Assignment: Reproduce the data below exactly. Skip the pictures.

(Source texts of formatted documents)
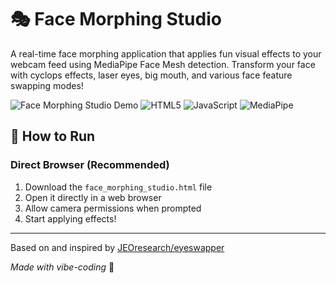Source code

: # 🎭 Face Morphing Studio

A real-time face morphing application that applies fun visual effects to your webcam feed using MediaPipe Face Mesh detection. Transform your face with cyclops effects, laser eyes, big mouth, and various face feature swapping modes!

![Face Morphing Studio Demo](https://img.shields.io/badge/Status-Live-brightgreen) ![HTML5](https://img.shields.io/badge/HTML5-E34F26?logo=html5&logoColor=white) ![JavaScript](https://img.shields.io/badge/JavaScript-F7DF1E?logo=javascript&logoColor=black) ![MediaPipe](https://img.shields.io/badge/MediaPipe-4285F4?logo=google&logoColor=white)

## 🚀 How to Run

### Direct Browser (Recommended)
1. Download the `face_morphing_studio.html` file
2. Open it directly in a web browser
3. Allow camera permissions when prompted
4. Start applying effects!


---
Based on and inspired by [JEOresearch/eyeswapper](https://github.com/JEOresearch/eyeswapper)

*Made with vibe-coding* 🎯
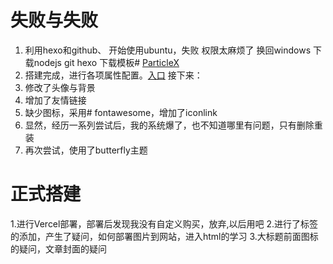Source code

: 
# 失败与失败
1. 利用hexo和github、 开始使用ubuntu，失败 权限太麻烦了 换回windows 下载nodejs git hexo 下载模板# [ParticleX](https://argvchs.github.io/2022/05/10/hexo-theme-particlex/)
2. 搭建完成，进行各项属性配置。[入口](https://negisa.github.io/)
接下来：
1. 修改了头像与背景
2. 增加了友情链接
3. 缺少图标，采用# fontawesome，增加了iconlink
4. 显然，经历一系列尝试后，我的系统爆了，也不知道哪里有问题，只有删除重装
5. 再次尝试，使用了butterfly主题
# 正式搭建
1.进行Vercel部署，部署后发现我没有自定义购买，放弃,以后用吧
2.进行了标签的添加，产生了疑问，如何部署图片到网站，进入html的学习
3.大标题前面图标的疑问，文章封面的疑问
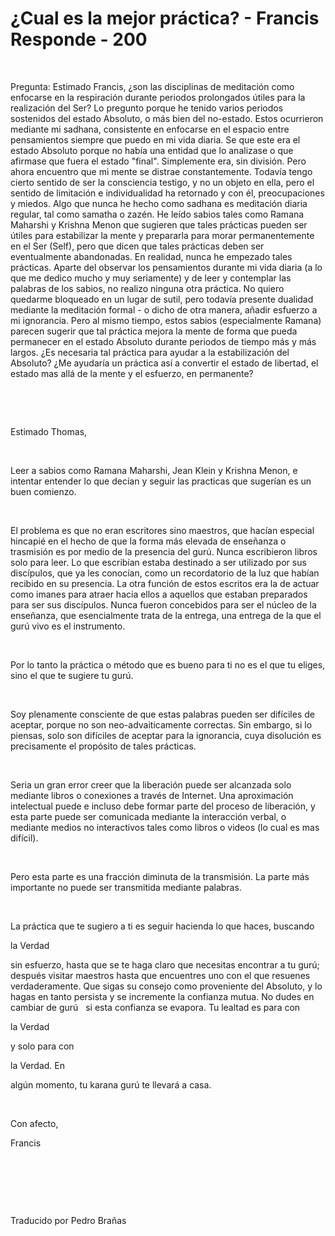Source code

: # ¿Cual es la mejor práctica? - Francis Responde - 200


&nbsp;




Pregunta: Estimado Francis, &iquest;son las disciplinas de meditaci&oacute;n como enfocarse en la respiraci&oacute;n durante periodos prolongados &uacute;tiles para la realizaci&oacute;n del Ser? Lo pregunto porque he tenido varios periodos sostenidos del estado Absoluto, o m&aacute;s bien del no-estado. Estos ocurrieron mediante mi sadhana, consistente en enfocarse en el espacio entre pensamientos siempre que puedo en mi vida diaria. Se que este era el estado Absoluto porque no hab&iacute;a una entidad que lo analizase o que afirmase que fuera el estado &quot;final&quot;. Simplemente era, sin divisi&oacute;n. Pero ahora encuentro que mi mente se distrae constantemente. Todav&iacute;a tengo cierto sentido de ser la consciencia testigo, y no un objeto en ella, pero el sentido de limitaci&oacute;n e individualidad ha retornado y con &eacute;l, preocupaciones y miedos. Algo que nunca he hecho como sadhana es meditaci&oacute;n diaria regular, tal como samatha o zaz&eacute;n. He le&iacute;do sabios tales como Ramana Maharshi y Krishna Menon que sugieren que tales pr&aacute;cticas&nbsp;pueden ser &uacute;tiles para estabilizar la mente y prepararla para morar permanentemente en el Ser (Self), pero que dicen que tales pr&aacute;cticas deben ser eventualmente abandonadas. En realidad, nunca he empezado tales pr&aacute;cticas. Aparte del observar los pensamientos durante mi vida diaria (a lo que me dedico mucho y muy seriamente) y de leer y contemplar las palabras de los sabios, no realizo ninguna otra pr&aacute;ctica. No quiero quedarme bloqueado en un lugar de sutil, pero todav&iacute;a presente dualidad mediante la meditaci&oacute;n formal - o dicho de otra manera, a&ntilde;adir esfuerzo a mi ignorancia. Pero al mismo tiempo, estos sabios (especialmente Ramana) parecen sugerir que tal pr&aacute;ctica mejora la mente de forma que pueda permanecer en el estado Absoluto durante periodos de tiempo m&aacute;s y m&aacute;s largos. &iquest;Es necesaria tal pr&aacute;ctica para ayudar a la estabilizaci&oacute;n del Absoluto? &iquest;Me ayudar&iacute;a un pr&aacute;ctica as&iacute; a convertir el estado de libertad, el estado mas all&aacute; de la mente y el esfuerzo, en permanente?






&nbsp;







&nbsp;






Estimado Thomas,






&nbsp;






Leer a sabios como Ramana Maharshi, Jean Klein y Krishna Menon, e intentar entender lo que dec&iacute;an y seguir las practicas que suger&iacute;an es un buen comienzo. 






&nbsp;






El problema es que no eran escritores sino maestros, que hac&iacute;an especial hincapi&eacute; en el hecho de que la forma m&aacute;s elevada de ense&ntilde;anza o trasmisi&oacute;n es por medio de la presencia del gur&uacute;. Nunca escribieron libros solo para leer. Lo que escrib&iacute;an estaba destinado a ser utilizado por sus disc&iacute;pulos, que ya les conoc&iacute;an, como un recordatorio de la luz que hab&iacute;an recibido en su presencia. La otra funci&oacute;n de estos escritos era la de actuar como imanes para atraer hacia ellos a aquellos que estaban preparados para ser sus disc&iacute;pulos. Nunca fueron concebidos para ser el n&uacute;cleo de la ense&ntilde;anza, que esencialmente trata de la entrega, una entrega de la que el gur&uacute; vivo es el instrumento.






&nbsp;






Por lo tanto la pr&aacute;ctica o m&eacute;todo que es bueno para ti no es el que tu eliges, sino el que te sugiere tu gur&uacute;.






&nbsp;






Soy plenamente consciente de que estas palabras pueden ser dif&iacute;ciles de aceptar, porque no son neo-advaiticamente correctas. Sin embargo, si lo piensas, solo son dif&iacute;ciles de aceptar para la ignorancia, cuya disoluci&oacute;n es precisamente el prop&oacute;sito de tales pr&aacute;cticas.






&nbsp;






Seria un gran error creer que la liberaci&oacute;n puede ser alcanzada solo mediante libros o conexiones a trav&eacute;s de Internet. Una aproximaci&oacute;n intelectual puede e incluso debe formar parte del proceso de liberaci&oacute;n, y esta parte puede ser comunicada mediante la interacci&oacute;n verbal, o mediante medios no interactivos tales como libros o videos (lo cual es mas dif&iacute;cil).






&nbsp;






Pero esta parte es una fracci&oacute;n diminuta de la transmisi&oacute;n. La parte m&aacute;s importante no puede ser transmitida mediante palabras.






&nbsp;






La pr&aacute;ctica que te sugiero a ti es seguir hacienda lo que haces, buscando 





la Verdad




 sin esfuerzo, hasta que se te haga claro que necesitas encontrar a tu gur&uacute;; despu&eacute;s visitar maestros hasta que encuentres uno con el que resuenes verdaderamente. Que sigas su consejo como proveniente del Absoluto, y lo hagas en tanto persista y se incremente la confianza mutua. No dudes en cambiar de gur&uacute;
&nbsp; 
si esta confianza se evapora. Tu lealtad es para con 




la Verdad




 y solo para con 




la Verdad. En





 alg&uacute;n momento, tu karana gur&uacute; te llevar&aacute; a casa.






&nbsp;






Con afecto,





Francis






&nbsp;







&nbsp;







&nbsp;






Traducido por Pedro Bra&ntilde;as







&nbsp;
















&nbsp;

Task response:
Source code

: # 🎭 Face Morphing Studio

A real-time face morphing application that applies fun visual effects to your webcam feed using MediaPipe Face Mesh detection. Transform your face with cyclops effects, laser eyes, big mouth, and various face feature swapping modes!

![Face Morphing Studio Demo](https://img.shields.io/badge/Status-Live-brightgreen) ![HTML5](https://img.shields.io/badge/HTML5-E34F26?logo=html5&logoColor=white) ![JavaScript](https://img.shields.io/badge/JavaScript-F7DF1E?logo=javascript&logoColor=black) ![MediaPipe](https://img.shields.io/badge/MediaPipe-4285F4?logo=google&logoColor=white)

## 🚀 How to Run

### Direct Browser (Recommended)
1. Download the `face_morphing_studio.html` file
2. Open it directly in a web browser
3. Allow camera permissions when prompted
4. Start applying effects!


---
Based on and inspired by [JEOresearch/eyeswapper](https://github.com/JEOresearch/eyeswapper)

*Made with vibe-coding* 🎯
Source code

: 
# 失败与失败
1. 利用hexo和github、 开始使用ubuntu，失败 权限太麻烦了 换回windows 下载nodejs git hexo 下载模板# [ParticleX](https://argvchs.github.io/2022/05/10/hexo-theme-particlex/)
2. 搭建完成，进行各项属性配置。[入口](https://negisa.github.io/)
接下来：
1. 修改了头像与背景
2. 增加了友情链接
3. 缺少图标，采用# fontawesome，增加了iconlink
4. 显然，经历一系列尝试后，我的系统爆了，也不知道哪里有问题，只有删除重装
5. 再次尝试，使用了butterfly主题
# 正式搭建
1.进行Vercel部署，部署后发现我没有自定义购买，放弃,以后用吧
2.进行了标签的添加，产生了疑问，如何部署图片到网站，进入html的学习
3.大标题前面图标的疑问，文章封面的疑问
Source code

: # ¿Cual es la mejor práctica? - Francis Responde - 200


&nbsp;




Pregunta: Estimado Francis, &iquest;son las disciplinas de meditaci&oacute;n como enfocarse en la respiraci&oacute;n durante periodos prolongados &uacute;tiles para la realizaci&oacute;n del Ser? Lo pregunto porque he tenido varios periodos sostenidos del estado Absoluto, o m&aacute;s bien del no-estado. Estos ocurrieron mediante mi sadhana, consistente en enfocarse en el espacio entre pensamientos siempre que puedo en mi vida diaria. Se que este era el estado Absoluto porque no hab&iacute;a una entidad que lo analizase o que afirmase que fuera el estado &quot;final&quot;. Simplemente era, sin divisi&oacute;n. Pero ahora encuentro que mi mente se distrae constantemente. Todav&iacute;a tengo cierto sentido de ser la consciencia testigo, y no un objeto en ella, pero el sentido de limitaci&oacute;n e individualidad ha retornado y con &eacute;l, preocupaciones y miedos. Algo que nunca he hecho como sadhana es meditaci&oacute;n diaria regular, tal como samatha o zaz&eacute;n. He le&iacute;do sabios tales como Ramana Maharshi y Krishna Menon que sugieren que tales pr&aacute;cticas&nbsp;pueden ser &uacute;tiles para estabilizar la mente y prepararla para morar permanentemente en el Ser (Self), pero que dicen que tales pr&aacute;cticas deben ser eventualmente abandonadas. En realidad, nunca he empezado tales pr&aacute;cticas. Aparte del observar los pensamientos durante mi vida diaria (a lo que me dedico mucho y muy seriamente) y de leer y contemplar las palabras de los sabios, no realizo ninguna otra pr&aacute;ctica. No quiero quedarme bloqueado en un lugar de sutil, pero todav&iacute;a presente dualidad mediante la meditaci&oacute;n formal - o dicho de otra manera, a&ntilde;adir esfuerzo a mi ignorancia. Pero al mismo tiempo, estos sabios (especialmente Ramana) parecen sugerir que tal pr&aacute;ctica mejora la mente de forma que pueda permanecer en el estado Absoluto durante periodos de tiempo m&aacute;s y m&aacute;s largos. &iquest;Es necesaria tal pr&aacute;ctica para ayudar a la estabilizaci&oacute;n del Absoluto? &iquest;Me ayudar&iacute;a un pr&aacute;ctica as&iacute; a convertir el estado de libertad, el estado mas all&aacute; de la mente y el esfuerzo, en permanente?






&nbsp;







&nbsp;






Estimado Thomas,






&nbsp;






Leer a sabios como Ramana Maharshi, Jean Klein y Krishna Menon, e intentar entender lo que dec&iacute;an y seguir las practicas que suger&iacute;an es un buen comienzo. 






&nbsp;






El problema es que no eran escritores sino maestros, que hac&iacute;an especial hincapi&eacute; en el hecho de que la forma m&aacute;s elevada de ense&ntilde;anza o trasmisi&oacute;n es por medio de la presencia del gur&uacute;. Nunca escribieron libros solo para leer. Lo que escrib&iacute;an estaba destinado a ser utilizado por sus disc&iacute;pulos, que ya les conoc&iacute;an, como un recordatorio de la luz que hab&iacute;an recibido en su presencia. La otra funci&oacute;n de estos escritos era la de actuar como imanes para atraer hacia ellos a aquellos que estaban preparados para ser sus disc&iacute;pulos. Nunca fueron concebidos para ser el n&uacute;cleo de la ense&ntilde;anza, que esencialmente trata de la entrega, una entrega de la que el gur&uacute; vivo es el instrumento.






&nbsp;






Por lo tanto la pr&aacute;ctica o m&eacute;todo que es bueno para ti no es el que tu eliges, sino el que te sugiere tu gur&uacute;.






&nbsp;






Soy plenamente consciente de que estas palabras pueden ser dif&iacute;ciles de aceptar, porque no son neo-advaiticamente correctas. Sin embargo, si lo piensas, solo son dif&iacute;ciles de aceptar para la ignorancia, cuya disoluci&oacute;n es precisamente el prop&oacute;sito de tales pr&aacute;cticas.






&nbsp;






Seria un gran error creer que la liberaci&oacute;n puede ser alcanzada solo mediante libros o conexiones a trav&eacute;s de Internet. Una aproximaci&oacute;n intelectual puede e incluso debe formar parte del proceso de liberaci&oacute;n, y esta parte puede ser comunicada mediante la interacci&oacute;n verbal, o mediante medios no interactivos tales como libros o videos (lo cual es mas dif&iacute;cil).






&nbsp;






Pero esta parte es una fracci&oacute;n diminuta de la transmisi&oacute;n. La parte m&aacute;s importante no puede ser transmitida mediante palabras.






&nbsp;






La pr&aacute;ctica que te sugiero a ti es seguir hacienda lo que haces, buscando 





la Verdad




 sin esfuerzo, hasta que se te haga claro que necesitas encontrar a tu gur&uacute;; despu&eacute;s visitar maestros hasta que encuentres uno con el que resuenes verdaderamente. Que sigas su consejo como proveniente del Absoluto, y lo hagas en tanto persista y se incremente la confianza mutua. No dudes en cambiar de gur&uacute;
&nbsp; 
si esta confianza se evapora. Tu lealtad es para con 




la Verdad




 y solo para con 




la Verdad. En





 alg&uacute;n momento, tu karana gur&uacute; te llevar&aacute; a casa.






&nbsp;






Con afecto,





Francis






&nbsp;







&nbsp;







&nbsp;






Traducido por Pedro Bra&ntilde;as







&nbsp;
















&nbsp;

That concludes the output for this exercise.